# New Rancilio Silvia for Europe - "Silvia E"



## hez (Apr 30, 2015)

Hi All,

I'm looking to purchase a Silvia and have just been informed by the retailer that there is a new one that would be supplied, so called the "Silvia E".

Apparently it has a couple of changes to meet new EU regulations, so it now goes into standby mode automatically after 30 mins with no extraction and also comes with insulation on the boiler.

These changes don't bother me (in fact the insulation will probably help with the heat stability), but I just wanted to check in here to see if anyone has heard anything similar and that it is legit?

I've also contacted Rancilio directly so will post their response when I hear back.

Cheers,

hez


----------



## Daren (Jan 16, 2012)

Not sure I like the sound of the standby feature. 30 minutes is about the right time for the machine to warm up. That means the machine goes into standby when you want to use it?

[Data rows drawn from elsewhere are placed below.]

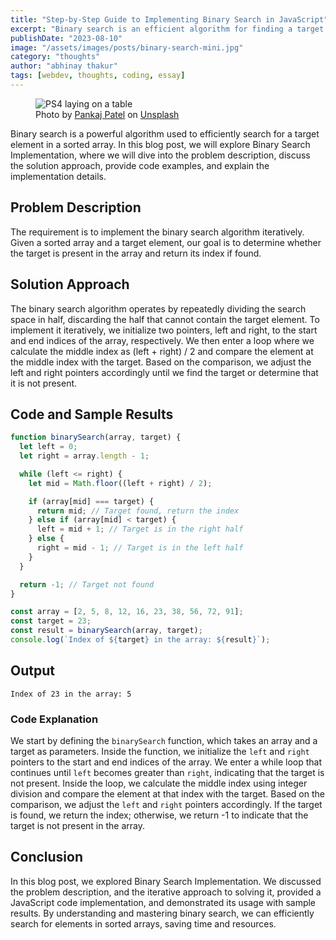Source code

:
```yaml
---
title: "Step-by-Step Guide to Implementing Binary Search in JavaScript"
excerpt: "Binary search is an efficient algorithm for finding a target element in a sorted array. Let’s explore its implementation in JavaScript."
publishDate: "2023-08-10"
image: "/assets/images/posts/binary-search-mini.jpg"
category: "thoughts"
author: "abhinay thakur"
tags: [webdev, thoughts, coding, essay]
---
```


<figure class="text-center text-xs -mx-32">
  <img src="/assets/images/posts/binary-search.jpg" alt="PS4 laying on a table" />
  <figcaption>
    Photo by <a target="_blank" href="https://unsplash.com/@pankajpatel?utm_content=creditCopyText&utm_medium=referral&utm_source=unsplash">Pankaj Patel</a> on <a target="_blank" href="https://unsplash.com/photos/monitor-displaying-indexhtml-codes-_SgRNwAVNKw?utm_content=creditCopyText&utm_medium=referral&utm_source=unsplash">Unsplash</a>
  
  </figcaption>
</figure>

<p class="first-letter:text-5xl first-letter:font-medium">
Binary search is a powerful algorithm used to efficiently search for a target element in a sorted array. In this blog post, we will explore Binary Search Implementation, where we will dive into the problem description, discuss the solution approach, provide code examples, and explain the implementation details.
</p>

## Problem Description
The requirement is to implement the binary search algorithm iteratively. Given a sorted array and a target element, our goal is to determine whether the target is present in the array and return its index if found.

## Solution Approach
The binary search algorithm operates by repeatedly dividing the search space in half, discarding the half that cannot contain the target element. To implement it iteratively, we initialize two pointers, left and right, to the start and end indices of the array, respectively. We then enter a loop where we calculate the middle index as (left + right) / 2 and compare the element at the middle index with the target. Based on the comparison, we adjust the left and right pointers accordingly until we find the target or determine that it is not present.

## Code and Sample Results

```javascript
function binarySearch(array, target) {
  let left = 0;
  let right = array.length - 1;

  while (left <= right) {
    let mid = Math.floor((left + right) / 2);

    if (array[mid] === target) {
      return mid; // Target found, return the index
    } else if (array[mid] < target) {
      left = mid + 1; // Target is in the right half
    } else {
      right = mid - 1; // Target is in the left half
    }
  }

  return -1; // Target not found
}

const array = [2, 5, 8, 12, 16, 23, 38, 56, 72, 91];
const target = 23;
const result = binarySearch(array, target);
console.log(`Index of ${target} in the array: ${result}`);
```

## Output

```
Index of 23 in the array: 5
```

### Code Explanation
We start by defining the `binarySearch` function, which takes an array and a target as parameters. Inside the function, we initialize the `left` and `right` pointers to the start and end indices of the array. We enter a while loop that continues until `left` becomes greater than `right`, indicating that the target is not present. Inside the loop, we calculate the middle index using integer division and compare the element at that index with the target. Based on the comparison, we adjust the `left` and `right` pointers accordingly. If the target is found, we return the index; otherwise, we return -1 to indicate that the target is not present in the array.

## Conclusion
In this blog post, we explored Binary Search Implementation. We discussed the problem description, and the iterative approach to solving it, provided a JavaScript code implementation, and demonstrated its usage with sample results. By understanding and mastering binary search, we can efficiently search for elements in sorted arrays, saving time and resources.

I'm fairly sure the last model of Silvia came with an insulated boiler? If it didn't it's a simple and cheap DIY job


----------



## Mrboots2u (May 10, 2013)

Off all the thing to " improve " a Silvia - this isn't one


----------



## PeteHr (Nov 18, 2015)

I agree with Daren here - Having lived with a Silvia V3 for the last 6 or 7 years, it really does need to be warmed up properly. Well I guess that applies to most espresso machines worth their salt !


----------



## hez (Apr 30, 2015)

Just heard back from Rancilio confirming this information.

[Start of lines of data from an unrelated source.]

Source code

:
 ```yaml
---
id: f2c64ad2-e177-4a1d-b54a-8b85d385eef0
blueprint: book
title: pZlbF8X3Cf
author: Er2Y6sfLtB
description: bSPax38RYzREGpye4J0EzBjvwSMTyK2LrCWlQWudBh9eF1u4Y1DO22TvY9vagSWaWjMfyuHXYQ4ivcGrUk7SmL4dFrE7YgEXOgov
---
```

Sounds like it is an EU regulatory requirement (apparent safety concerns, and for energy efficiency). It has a push button now, rather than the on/off switch, so I guess you just have to push it again after 30min. Thank you EU beaurocrats!


----------



## dancing james (Nov 29, 2015)

how quickly will people post "how to" threads on disabling this function?


----------



## PeteHr (Nov 18, 2015)

Not long...

It does provoke an interesting thought though. If this really is a change to meet some new EU requirement, presumably other manufacturers have to follow suit. If so I'm glad I just upgraded and my machine is fully warmed up when I want it to be (not that I leave it on all day). But I would certainly find it very irritating for it to turn itself off after 30 mins !!!


----------



## risky (May 11, 2015)

@hez were you going to buy a Silvia new?


----------



## hez (Apr 30, 2015)

risky said:


> @hez were you going to buy a Silvia new?

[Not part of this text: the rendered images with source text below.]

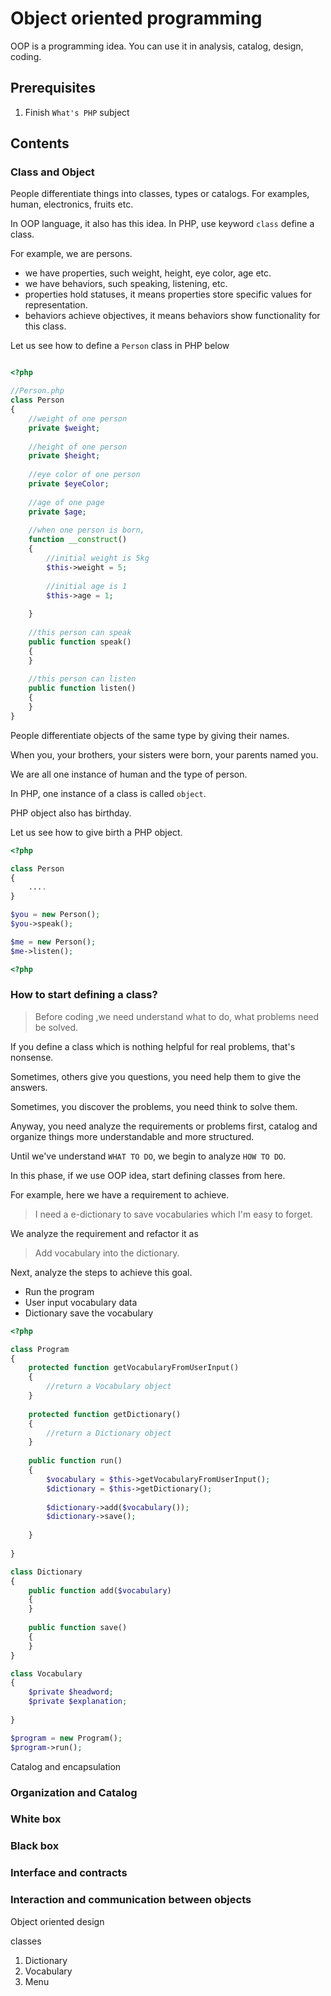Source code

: # Object oriented programming

OOP is a programming idea. You can use it in analysis, catalog, design, coding. 

## Prerequisites

1. Finish `What's PHP` subject

## Contents

### Class and Object

People differentiate things into classes, types or catalogs. For examples, human, electronics, fruits etc.

In OOP language, it also has this idea. In PHP, use keyword `class` define a class.

For example, we are persons.
* we have properties, such weight, height, eye color, age etc.
* we have behaviors, such speaking, listening, etc.
* properties hold statuses, it means properties store specific values for representation.
* behaviors achieve objectives, it means behaviors show functionality for this class.

Let us see how to define a `Person` class in PHP below

```php

<?php

//Person.php
class Person 
{
    //weight of one person
    private $weight;
    
    //height of one person
    private $height;
    
    //eye color of one person
    private $eyeColor;
    
    //age of one page
    private $age;
    
    //when one person is born,      
    function __construct()
    {
        //initial weight is 5kg
        $this->weight = 5;
        
        //initial age is 1
        $this->age = 1;
        
    }
    
    //this person can speak
    public function speak()
    {
    }
    
    //this person can listen
    public function listen()
    {
    }
}

```

People differentiate objects of the same type by giving their names.

When you, your brothers, your sisters were born, your parents named you.

We are all one instance of human and the type of person.

In PHP, one instance of a class is called `object`.

PHP object also has birthday.

Let us see how to give birth a PHP object.

```php
<?php

class Person
{
    ....
}

$you = new Person();
$you->speak();

$me = new Person();
$me->listen();

```


```php
<?php


```


### How to start defining a class?

> Before coding ,we need understand what to do, what problems need be solved.

If you define a class which is nothing helpful for real problems, that's nonsense.

Sometimes, others give you questions, you need help them to give the answers.

Sometimes, you discover the problems, you need think to solve them.

Anyway, you need analyze the requirements or problems first, catalog and organize things more understandable and more structured.

Until we've understand `WHAT TO DO`, we begin to analyze `HOW TO DO`.

In this phase, if we use OOP idea, start defining classes from here.

For example, here we have a requirement to achieve.

>  I need a e-dictionary to save vocabularies which I'm easy to forget.

We analyze the requirement and refactor it as

> Add vocabulary into the dictionary.

Next, analyze the steps to achieve this goal.

* Run the program
* User input vocabulary data
* Dictionary save the vocabulary
 

```php
<?php

class Program
{
    protected function getVocabularyFromUserInput()
    {
        //return a Vocabulary object
    }
    
    protected function getDictionary()
    {
        //return a Dictionary object
    }
    
    public function run()
    {
        $vocabulary = $this->getVocabularyFromUserInput();
        $dictionary = $this->getDictionary();
        
        $dictionary->add($vocabulary());
        $dictionary->save();    
        
    }
    
}

class Dictionary
{
    public function add($vocabulary)
    {
    }
    
    public function save()
    {
    }
}

class Vocabulary
{
    $private $headword;
    $private $explanation;
    
}

$program = new Program();
$program->run();


```
 

Catalog and encapsulation


### Organization and Catalog

### White box

### Black box

### Interface and contracts

### Interaction and communication between objects

Object oriented design



classes
1. Dictionary
2. Vocabulary
3. Menu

Yes, that's the plan. I have a gift voucher to spend, so get to buy myself something shiny 

I will probably go ahead with the Silvia despite the changes. For my use I don't think it will be too much of an inconvenience and as has been mentioned, I expect it will be an easy mod to disable if necessary.


----------



## jeebsy (May 5, 2013)

PeteHr said:


> Not long...
> 
> It does provoke an interesting thought though. If this really is a change to meet some new EU requirement, presumably other manufacturers have to follow suit. If so I'm glad I just upgraded and my machine is fully warmed up when I want it to be (not that I leave it on all day). But I would certainly find it very irritating for it to turn itself off after 30 mins !!!


The latest Gaggia Classic does this.


----------



## froggystyle (Oct 30, 2013)

So the uk is not in the EU, but we have to abide by the crappy laws...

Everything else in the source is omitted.